Проснулся Штейн от того, что вся кабина была в дыму. И в огне. Горело все, что могло гореть. А могло гореть очень многое. Доски, газеты, дембельские альбомы, спрятанные под обшивку, поролон. Горели Лёвин бушлат, валенки, портянки и шапка, снятые им. Так как спать было тепло, даже жарко. Бушлат и стал причиной пожара, упав со спящего Лёвы на открытые тены трамвайной печки.
Штейн уже и не пытался ничего спасать, кроме себя. Он вышиб голой ногой дверь кабины и практически побежал по ледяной металлической лестнице вниз. Через мгновение он стоял на снегу и смотрел вверх, на пылающую кабину. В тонком хлопчатобумажном обмундировании на босу ногу.

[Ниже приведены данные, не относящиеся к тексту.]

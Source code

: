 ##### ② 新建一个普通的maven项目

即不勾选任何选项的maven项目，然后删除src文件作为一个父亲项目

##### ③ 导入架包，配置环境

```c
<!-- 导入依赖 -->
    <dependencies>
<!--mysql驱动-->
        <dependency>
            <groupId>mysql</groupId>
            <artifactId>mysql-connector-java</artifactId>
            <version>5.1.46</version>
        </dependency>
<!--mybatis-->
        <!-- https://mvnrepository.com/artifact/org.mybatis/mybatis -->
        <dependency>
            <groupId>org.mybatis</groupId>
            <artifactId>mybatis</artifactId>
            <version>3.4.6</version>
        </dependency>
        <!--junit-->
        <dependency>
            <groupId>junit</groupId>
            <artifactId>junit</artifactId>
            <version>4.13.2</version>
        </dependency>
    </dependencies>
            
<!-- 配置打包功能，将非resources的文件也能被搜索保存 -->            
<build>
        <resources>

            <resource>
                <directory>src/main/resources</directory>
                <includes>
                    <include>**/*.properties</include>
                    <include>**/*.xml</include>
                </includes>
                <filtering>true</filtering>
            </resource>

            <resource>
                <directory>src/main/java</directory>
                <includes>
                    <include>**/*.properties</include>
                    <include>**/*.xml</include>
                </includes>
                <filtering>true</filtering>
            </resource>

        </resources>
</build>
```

Подбежал дежурный офицер, на ходу крича непечатные выражения.
– Там есть кто-нибудь? – спросил он, тяжело дыша.
– Уже нет, – дрожа всеми фибрами души, ответил Лёва.
– Пошли в вагончик, боец, – махнул рукой офицер.
Оттуда он позвонил в роту механизаторов, и через десять минут примчался сержант Голованов. Он нес валенки, шапку и бушлат. Все было такого вида, будто побывало только что на пожаре, а потом отмокало в воде.
Штейн еле натянул обновочки и поплелся за сержантом в казарму.
– Под трибунал пойдешь, – сказал Лёве на прощание дежурный офицер. – Лет на пять.
Добрый такой дядя. Голованов всю дорогу молчал. Штейн решил, что до трибунала он не доживет. Что его сегодня же старики убьют в каптерке за свои альбомы. Или убьют просто так. За то, что еврей, или за то, что мудак, или еще за что-нибудь. И таки будут правы.